Most of the other related errors in amdump.1 look like this with "timeout waiting for ACK":

driver: hdisk-state time 3108.065 hdisk 0: free 322012874 dumpers 14
driver: result time 3108.065 from dumper13: TRY-AGAIN 13-00017 "[request failed: timeout waiting for ACK]"
driver: dump failed 13-00017 middenheap.xxx.edu /, too many dumper retry: "[request failed: timeout waiting for ACK]"
rename_tmp_holding: /amandahold/20070110031502/middenheap.xxx.edu._.1: empty file?
driver: adjust_diskspace: time 3108.460: middenheap.xxx.edu:/ /amandahold/20070110031502/middenheap.xxx.edu._.1
driver: adjust_diskspace: time 3108.460: hdisk HD1 done, reserved 1344 used 0 diff -1344 alloc 71148758 dumpers 13driver: adjust_diskspace: time 3108.460: after: disk middenheap.xxx.edu:/ used 0


I'm really stumped!

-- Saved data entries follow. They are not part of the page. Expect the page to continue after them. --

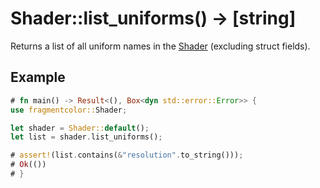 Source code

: # Shader::list_uniforms() -> [string]

Returns a list of all uniform names in the [Shader](https://fragmentcolor.org/api/core/shader) (excluding struct fields).

## Example

```rust
# fn main() -> Result<(), Box<dyn std::error::Error>> {
use fragmentcolor::Shader;

let shader = Shader::default();
let list = shader.list_uniforms();

# assert!(list.contains(&"resolution".to_string()));
# Ok(())
# }
```
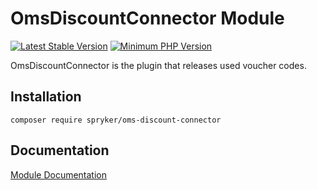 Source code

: # OmsDiscountConnector Module
[![Latest Stable Version](https://poser.pugx.org/spryker/oms-discount-connector/v/stable.svg)](https://packagist.org/packages/spryker/oms-discount-connector)
[![Minimum PHP Version](https://img.shields.io/badge/php-%3E%3D%207.4-8892BF.svg)](https://php.net/)

OmsDiscountConnector is the plugin that releases used voucher codes.

## Installation

```
composer require spryker/oms-discount-connector
```

## Documentation

[Module Documentation](https://docs.spryker.com)
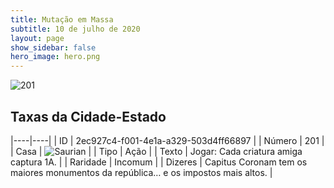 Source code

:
 ```yaml
---
title: Mutação em Massa
subtitle: 10 de julho de 2020
layout: page
show_sidebar: false
hero_image: hero.png
---
```


![201](https://cdn.keyforgegame.com/media/card_front/pt/479_201_WH2W5MRQ46XW_pt.png)

## Taxas da Cidade-Estado

|----|----|
| ID | 2ec927c4-f001-4e1a-a329-503d4ff66897 |
| Número | 201 |
| Casa | ![Saurian](https://archonarcana.com/images/thumb/9/9e/Saurian_P.png/22px-Saurian_P.png "Sauro") |
| Tipo | Ação |
| Texto | Jogar: Cada criatura amiga captura 1A. |
| Raridade | Incomum |
| Dizeres | Capitus Coronam tem os maiores monumentos  da república… e os impostos mais altos. |
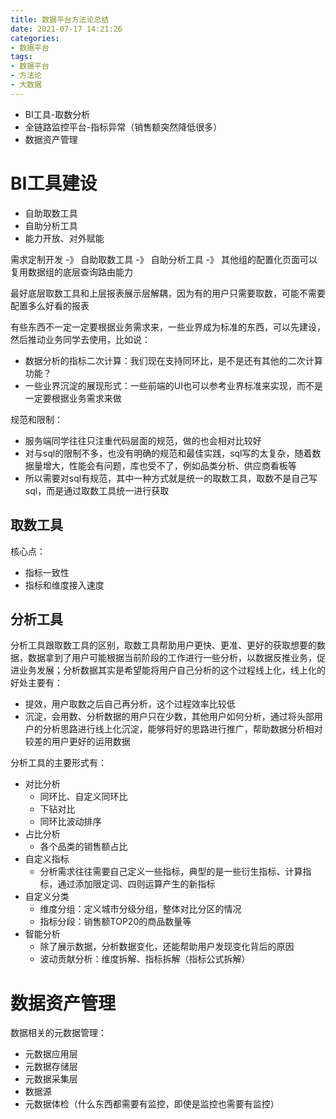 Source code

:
 ```yaml
---
title: 数据平台方法论总结
date: 2021-07-17 14:21:26
categories:
- 数据平台
tags:
- 数据平台
- 方法论
- 大数据
---
```


- BI工具-取数分析
- 全链路监控平台-指标异常（销售额突然降低很多）
- 数据资产管理

# BI工具建设

- 自助取数工具
- 自助分析工具
- 能力开放、对外赋能

需求定制开发 -》 自助取数工具 -》 自助分析工具 -》 其他组的配置化页面可以复用数据组的底层查询路由能力

最好底层取数工具和上层报表展示层解耦，因为有的用户只需要取数，可能不需要配置多么好看的报表

有些东西不一定一定要根据业务需求来，一些业界成为标准的东西，可以先建设，然后推动业务同学去使用，比如说：

- 数据分析的指标二次计算：我们现在支持同环比，是不是还有其他的二次计算功能？
- 一些业界沉淀的展现形式：一些前端的UI也可以参考业界标准来实现，而不是一定要根据业务需求来做

规范和限制：

- 服务端同学往往只注重代码层面的规范，做的也会相对比较好
- 对与sql的限制不多，也没有明确的规范和最佳实践，sql写的太复杂，随着数据量增大，性能会有问题，库也受不了，例如品类分析、供应商看板等
- 所以需要对sql有规范，其中一种方式就是统一的取数工具，取数不是自己写sql，而是通过取数工具统一进行获取

## 取数工具

核心点：

- 指标一致性
- 指标和维度接入速度

## 分析工具

分析工具跟取数工具的区别，取数工具帮助用户更快、更准、更好的获取想要的数据，数据拿到了用户可能根据当前阶段的工作进行一些分析，以数据反推业务，促进业务发展；分析数据其实是希望能将用户自己分析的这个过程线上化，线上化的好处主要有：

- 提效，用户取数之后自己再分析，这个过程效率比较低
- 沉淀，会用数、分析数据的用户只在少数，其他用户如何分析，通过将头部用户的分析思路进行线上化沉淀，能够将好的思路进行推广，帮助数据分析相对较差的用户更好的运用数据

分析工具的主要形式有：

- 对比分析
  - 同环比、自定义同环比
  - 下钻对比
  - 同环比波动排序
- 占比分析
  - 各个品类的销售额占比
- 自定义指标
  - 分析需求往往需要自己定义一些指标，典型的是一些衍生指标、计算指标，通过添加限定词、四则运算产生的新指标
- 自定义分类
  - 维度分组：定义城市分级分组，整体对比分区的情况
  - 指标分段：销售额TOP20的商品数量等
- 智能分析
  - 除了展示数据，分析数据变化，还能帮助用户发现变化背后的原因
  - 波动贡献分析：维度拆解、指标拆解（指标公式拆解）

# 数据资产管理

数据相关的元数据管理：

- 元数据应用层
- 元数据存储层
- 元数据采集层
- 数据源
- 元数据体检（什么东西都需要有监控，即使是监控也需要有监控）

All backups on all other clients (49 DLEs total) are working fine. Any ideas?

ppragin
January 10th, 2007, 02:05 PM
I think this could be caused by the firewall not allowing the client to connect back to the server. Since you are using a FQDN middenheap.xxx.edu and not "localhost" the traffic may not be going through "lo". I would suggest trying to use "localhost" instead.

Thanks

bethany
January 12th, 2007, 05:55 AM
I think this could be caused by the firewall not allowing the client to connect back to the server. Since you are using a FQDN middenheap.xxx.edu and not "localhost" the traffic may not be going through "lo". I would suggest trying to use "localhost" instead.

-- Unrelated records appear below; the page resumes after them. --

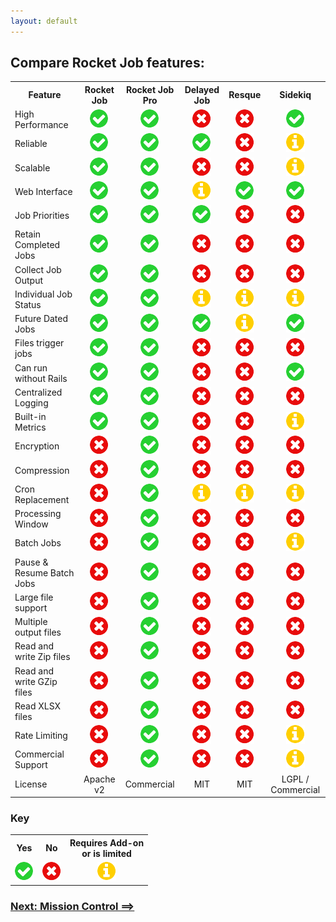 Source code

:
 ```yaml
---
layout: default
---
```


## Compare Rocket Job features:

<table id="compare">
  <tr>
    <th>Feature</th>
    <th>Rocket Job</th>
    <th>Rocket Job Pro</th>
    <th>Delayed Job</th>
    <th>Resque</th>
    <th>Sidekiq</th>
  </tr>
  <tr>
    <td>High Performance</td>
    <td align="center"><img src="images/yes.png" alt="Y"></td>
    <td align="center"><img src="images/yes.png" alt="Y"></td>
    <td align="center"><img src="images/no.png" alt="N"></td>
    <td align="center"><img src="images/no.png" alt="N"></td>
    <td align="center"><img src="images/yes.png" alt="Y"></td>
  </tr>
  <tr>
    <td>Reliable</td>
    <td align="center"><img src="images/yes.png" alt="Y"></td>
    <td align="center"><img src="images/yes.png" alt="Y"></td>
    <td align="center"><img src="images/yes.png" alt="Y"></td>
    <td align="center"><img src="images/no.png" alt="N"></td>
    <td align="center"><img src="images/info.png" alt="?"></td>
  </tr>
  <tr>
    <td>Scalable</td>
    <td align="center"><img src="images/yes.png" alt="Y"></td>
    <td align="center"><img src="images/yes.png" alt="Y"></td>
    <td align="center"><img src="images/no.png" alt="N"></td>
    <td align="center"><img src="images/no.png" alt="N"></td>
    <td align="center"><img src="images/info.png" alt="?"></td>
  </tr>
  <tr>
    <td>Web Interface</td>
    <td align="center"><img src="images/yes.png" alt="Y"></td>
    <td align="center"><img src="images/yes.png" alt="Y"></td>
    <td align="center"><img src="images/info.png" alt="?"></td>
    <td align="center"><img src="images/yes.png" alt="Y"></td>
    <td align="center"><img src="images/yes.png" alt="Y"></td>
  </tr>
  <tr>
    <td>Job Priorities</td>
    <td align="center"><img src="images/yes.png" alt="Y"></td>
    <td align="center"><img src="images/yes.png" alt="Y"></td>
    <td align="center"><img src="images/yes.png" alt="Y"></td>
    <td align="center"><img src="images/no.png" alt="N"></td>
    <td align="center"><img src="images/no.png" alt="N"></td>
  </tr>
  <tr>
    <td>Retain Completed Jobs</td>
    <td align="center"><img src="images/yes.png" alt="Y"></td>
    <td align="center"><img src="images/yes.png" alt="Y"></td>
    <td align="center"><img src="images/no.png" alt="N"></td>
    <td align="center"><img src="images/no.png" alt="N"></td>
    <td align="center"><img src="images/no.png" alt="N"></td>
  </tr>
  <tr>
    <td>Collect Job Output</td>
    <td align="center"><img src="images/yes.png" alt="Y"></td>
    <td align="center"><img src="images/yes.png" alt="Y"></td>
    <td align="center"><img src="images/no.png" alt="N"></td>
    <td align="center"><img src="images/no.png" alt="N"></td>
    <td align="center"><img src="images/no.png" alt="N"></td>
  </tr>
  <tr>
    <td>Individual Job Status</td>
    <td align="center"><img src="images/yes.png" alt="Y"></td>
    <td align="center"><img src="images/yes.png" alt="Y"></td>
    <td align="center"><img src="images/info.png" alt="?"></td>
    <td align="center"><img src="images/info.png" alt="?"></td>
    <td align="center"><img src="images/info.png" alt="?"></td>
  </tr>
  <tr>
    <td>Future Dated Jobs</td>
    <td align="center"><img src="images/yes.png" alt="Y"></td>
    <td align="center"><img src="images/yes.png" alt="Y"></td>
    <td align="center"><img src="images/yes.png" alt="Y"></td>
    <td align="center"><img src="images/info.png" alt="?"></td>
    <td align="center"><img src="images/yes.png" alt="Y"></td>
  </tr>
  <tr>
    <td>Files trigger jobs</td>
    <td align="center"><img src="images/yes.png" alt="Y"></td>
    <td align="center"><img src="images/yes.png" alt="Y"></td>
    <td align="center"><img src="images/no.png" alt="N"></td>
    <td align="center"><img src="images/no.png" alt="N"></td>
    <td align="center"><img src="images/no.png" alt="N"></td>
  </tr>
  <tr>
    <td>Can run without Rails</td>
    <td align="center"><img src="images/yes.png" alt="Y"></td>
    <td align="center"><img src="images/yes.png" alt="Y"></td>
    <td align="center"><img src="images/no.png" alt="N"></td>
    <td align="center"><img src="images/no.png" alt="N"></td>
    <td align="center"><img src="images/yes.png" alt="Y"></td>
  </tr>
  <tr>
    <td>Centralized Logging</td>
    <td align="center"><img src="images/yes.png" alt="Y"></td>
    <td align="center"><img src="images/yes.png" alt="Y"></td>
    <td align="center"><img src="images/no.png" alt="N"></td>
    <td align="center"><img src="images/no.png" alt="N"></td>
    <td align="center"><img src="images/no.png" alt="Y"></td>
  </tr>
  <tr>
    <td>Built-in Metrics</td>
    <td align="center"><img src="images/yes.png" alt="Y"></td>
    <td align="center"><img src="images/yes.png" alt="Y"></td>
    <td align="center"><img src="images/no.png" alt="N"></td>
    <td align="center"><img src="images/no.png" alt="N"></td>
    <td align="center"><img src="images/info.png" alt="?"></td>
  </tr>
  <tr>
    <td>Encryption</td>
    <td align="center"><img src="images/no.png" alt="N"></td>
    <td align="center"><img src="images/yes.png" alt="Y"></td>
    <td align="center"><img src="images/no.png" alt="N"></td>
    <td align="center"><img src="images/no.png" alt="N"></td>
    <td align="center"><img src="images/no.png" alt="N"></td>
  </tr>
  <tr>
    <td>Compression</td>
    <td align="center"><img src="images/no.png" alt="N"></td>
    <td align="center"><img src="images/yes.png" alt="Y"></td>
    <td align="center"><img src="images/no.png" alt="N"></td>
    <td align="center"><img src="images/no.png" alt="N"></td>
    <td align="center"><img src="images/no.png" alt="N"></td>
  </tr>
  <tr>
    <td>Cron Replacement</td>
    <td align="center"><img src="images/no.png" alt="Y"></td>
    <td align="center"><img src="images/yes.png" alt="Y"></td>
    <td align="center"><img src="images/info.png" alt="?"></td>
    <td align="center"><img src="images/info.png" alt="?"></td>
    <td align="center"><img src="images/info.png" alt="?"></td>
  </tr>
  <tr>
    <td>Processing Window</td>
    <td align="center"><img src="images/no.png" alt="Y"></td>
    <td align="center"><img src="images/yes.png" alt="Y"></td>
    <td align="center"><img src="images/no.png" alt="N"></td>
    <td align="center"><img src="images/no.png" alt="N"></td>
    <td align="center"><img src="images/no.png" alt="N"></td>
  </tr>
  <tr>
    <td>Batch Jobs</td>
    <td align="center"><img src="images/no.png" alt="N"></td>
    <td align="center"><img src="images/yes.png" alt="Y"></td>
    <td align="center"><img src="images/no.png" alt="N"></td>
    <td align="center"><img src="images/no.png" alt="N"></td>
    <td align="center"><img src="images/info.png" alt="?"></td>
  </tr>
  <tr>
    <td>Pause & Resume Batch Jobs</td>
    <td align="center"><img src="images/no.png" alt="N"></td>
    <td align="center"><img src="images/yes.png" alt="Y"></td>
    <td align="center"><img src="images/no.png" alt="N"></td>
    <td align="center"><img src="images/no.png" alt="N"></td>
    <td align="center"><img src="images/no.png" alt="N"></td>
  </tr>
  <tr>
    <td>Large file support</td>
    <td align="center"><img src="images/no.png" alt="N"></td>
    <td align="center"><img src="images/yes.png" alt="Y"></td>
    <td align="center"><img src="images/no.png" alt="N"></td>
    <td align="center"><img src="images/no.png" alt="N"></td>
    <td align="center"><img src="images/no.png" alt="N"></td>
  </tr>
  <tr>
    <td>Multiple output files</td>
    <td align="center"><img src="images/no.png" alt="N"></td>
    <td align="center"><img src="images/yes.png" alt="Y"></td>
    <td align="center"><img src="images/no.png" alt="N"></td>
    <td align="center"><img src="images/no.png" alt="N"></td>
    <td align="center"><img src="images/no.png" alt="N"></td>
  </tr>
  <tr>
    <td>Read and write Zip files</td>
    <td align="center"><img src="images/no.png" alt="N"></td>
    <td align="center"><img src="images/yes.png" alt="Y"></td>
    <td align="center"><img src="images/no.png" alt="N"></td>
    <td align="center"><img src="images/no.png" alt="N"></td>
    <td align="center"><img src="images/no.png" alt="N"></td>
  </tr>
  <tr>
    <td>Read and write GZip files</td>
    <td align="center"><img src="images/no.png" alt="N"></td>
    <td align="center"><img src="images/yes.png" alt="Y"></td>
    <td align="center"><img src="images/no.png" alt="N"></td>
    <td align="center"><img src="images/no.png" alt="N"></td>
    <td align="center"><img src="images/no.png" alt="N"></td>
  </tr>
  <tr>
    <td>Read XLSX files</td>
    <td align="center"><img src="images/no.png" alt="N"></td>
    <td align="center"><img src="images/yes.png" alt="Y"></td>
    <td align="center"><img src="images/no.png" alt="N"></td>
    <td align="center"><img src="images/no.png" alt="N"></td>
    <td align="center"><img src="images/no.png" alt="N"></td>
  </tr>
  <tr>
    <td>Rate Limiting</td>
    <td align="center"><img src="images/no.png" alt="N"></td>
    <td align="center"><img src="images/yes.png" alt="Y"></td>
    <td align="center"><img src="images/no.png" alt="N"></td>
    <td align="center"><img src="images/no.png" alt="N"></td>
    <td align="center"><img src="images/info.png" alt="?"></td>
  </tr>
  <tr>
    <td>Commercial Support</td>
    <td align="center"><img src="images/no.png" alt="N"></td>
    <td align="center"><img src="images/yes.png" alt="Y"></td>
    <td align="center"><img src="images/no.png" alt="N"></td>
    <td align="center"><img src="images/no.png" alt="N"></td>
    <td align="center"><img src="images/info.png" alt="?"></td>
  </tr>
  <tr>
    <td>License</td>
    <td align="center">Apache v2</td>
    <td align="center">Commercial</td>
    <td align="center">MIT</td>
    <td align="center">MIT</td>
    <td align="center">LGPL / Commercial</td>
  </tr>
</table>

### Key

<table id="Key">
  <tr>
    <th>Yes</th>
    <th>No</th>
    <th>Requires Add-on</br> or is limited</th>
  </tr>
  <tr>
    <td align="center"><img src="images/yes.png" alt="Y"></td>
    <td align="center"><img src="images/no.png" alt="N"></td>
    <td align="center"><img src="images/info.png" alt="?"></td>
  </tr>
</table>


### [Next: Mission Control ==>](mission_control.html)

[0]: http://rocketjob.io
[1]: https://github.com/rocketjob/rocketjob_mission_control
[2]: pro.html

Hi Ppragin - I tried this for last night's dumps, but both / and /var failed with the same errors. From amstatus:

localhost:/ 0 driver: (aborted:"[request failed: timeout waiting for ACK]")(too many dumper retry)
localhost:/var 0 driver: (aborted:"[request failed: timeout waiting for ACK]")(too many dumper retry)

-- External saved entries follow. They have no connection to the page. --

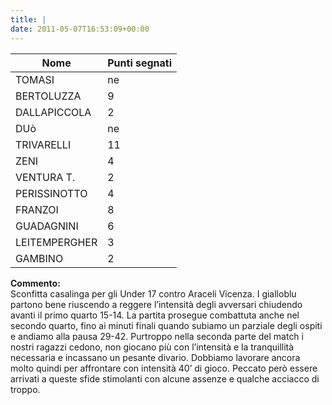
 ```yaml
---
title: |
date: 2011-05-07T16:53:09+00:00
---
```

| **Nome** | **Punti segnati** |
| -------- | ----------------- |
| TOMASI | ne |
| BERTOLUZZA | 9 |
| DALLAPICCOLA | 2 |
| DUò | ne |
| TRIVARELLI | 11 |
| ZENI | 4 |
| VENTURA T. | 2 |
| PERISSINOTTO | 4 |
| FRANZOI | 8 |
| GUADAGNINI | 6 |
| LEITEMPERGHER | 3 |
| GAMBINO | 2 |

**Commento:**  
Sconfitta casalinga per gli Under 17 contro Araceli Vicenza. I gialloblu partono bene riuscendo a reggere l’intensità degli avversari chiudendo avanti il primo quarto 15-14. La partita prosegue combattuta anche nel secondo quarto, fino ai minuti finali quando subiamo un parziale degli ospiti e andiamo alla pausa 29-42. Purtroppo nella seconda parte del match i nostri ragazzi cedono, non giocano più con l’intensità e la tranquillità necessaria e incassano un pesante divario. Dobbiamo lavorare ancora molto quindi per affrontare con intensità 40’ di gioco. Peccato però essere arrivati a queste sfide stimolanti con alcune assenze e qualche acciacco di troppo. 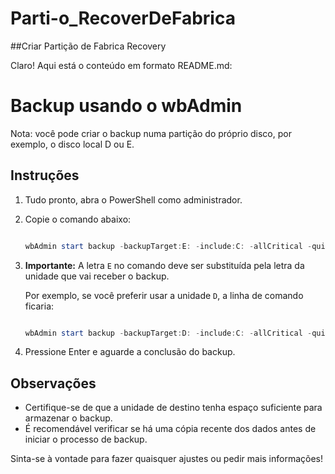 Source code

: # Parti-o_RecoverDeFabrica
##Criar Partição de Fabrica Recovery

Claro! Aqui está o conteúdo em formato README.md:


# Backup usando o wbAdmin

Nota: você pode criar o backup numa partição do próprio disco, por exemplo, o disco local D ou E. 

## Instruções

1. Tudo pronto, abra o PowerShell como administrador.
2. Copie o comando abaixo:

   ```Powershell

   wbAdmin start backup -backupTarget:E: -include:C: -allCritical -quiet
   ```

3. **Importante:** A letra `E` no comando deve ser substituída pela letra da unidade que vai receber o backup. 

   Por exemplo, se você preferir usar a unidade `D`, a linha de comando ficaria:

   ```Powershell
   
   wbAdmin start backup -backupTarget:D: -include:C: -allCritical -quiet
   ```

4. Pressione Enter e aguarde a conclusão do backup.

## Observações

- Certifique-se de que a unidade de destino tenha espaço suficiente para armazenar o backup.
- É recomendável verificar se há uma cópia recente dos dados antes de iniciar o processo de backup.


Sinta-se à vontade para fazer quaisquer ajustes ou pedir mais informações!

in sendbackup.20070112032821.debug:

sendbackup: time 65.848: started backup
sendbackup: time 2442.495: 118: strange(?): sed: couldn't write 72 items to stdout: Broken pipe
sendbackup: time 2460.388: 118: strange(?):
sendbackup: time 2460.388: 118: strange(?): gzip: stdout: Broken pipe
sendbackup: time 2460.684: index tee cannot write [Broken pipe]
sendbackup: time 2460.684: pid 7933 finish time Fri Jan 12 04:10:14 2007
sendbackup: time 2460.685: 118: strange(?): sendbackup: index tee cannot write [Broken pipe]
sendbackup: time 2460.731: 47: size(|): Total bytes written: 798720 (780KiB, ?/s)
sendbackup: time 2460.731: 118: strange(?): gtar: -: Wrote only 8192 of 10240 bytes
sendbackup: time 2460.731: 118: strange(?): gtar: Error is not recoverable: exiting now
sendbackup: time 2460.732: error [compress returned 1, /bin/tar returned 2]

~/amandabackup/*/amdump.1:

driver: state time 880.426 free kps: 91408 space: 324362304 taper: idle idle-dumpers: 0 qlen tapeq: 0 runq: 32 roomq: 0 wakeup: 0 driver-idle: no-dumpers
driver: interface-state time 880.426 if default: free 81008 if LOCAL: free 10000 if LE0: free 400
driver: hdisk-state time 880.426 hdisk 0: free 324362304 dumpers 14
driver: result time 880.426 from chunker10: FAILED 12-00018 "[cannot read header: got 0 instead of 32768]"
driver: state time 880.426 free kps: 91408 space: 324362304 taper: idle idle-dumpers: 0 qlen tapeq: 0 runq: 32 roomq: 0 wakeup: 0 driver-idle: no-dumpers
driver: interface-state time 880.426 if default: free 81008 if LOCAL: free 10000 if LE0: free 400
driver: hdisk-state time 880.426 hdisk 0: free 324362304 dumpers 14
driver: result time 880.426 from dumper10: TRY-AGAIN 12-00018 "[request failed: timeout waiting for ACK]"
rename_tmp_holding: /amandahold/20070112031502/localhost._.0: empty file?

I'm going to change it back to the FQDN since AMcheck would prefer it that way:

Amanda Backup Client Hosts Check
--------------------------------
WARNING: Usage of fully qualified hostname recommended for Client localhost.

Any other ideas or troubleshooting techniques I can use other than looking through log files?

ktill
January 12th, 2007, 09:51 AM
All the DLE are using amcrypt-ossl-asym, so it eliminates the possbility of OpenSSL setup problem.
Only suggestion I have is to add "compress none" to dumptype server-encrypt-root-fast.
Also look at the log of iptables see if any amanda packets have been rejected.

Hope this helps!

--Kevin Till

bethany
January 17th, 2007, 04:52 AM
Yesterday I changed my server-encrypt-root-fast dumptype to use "compress none", and so far so good - last night's dumps completed without a hitch. Thanks so much!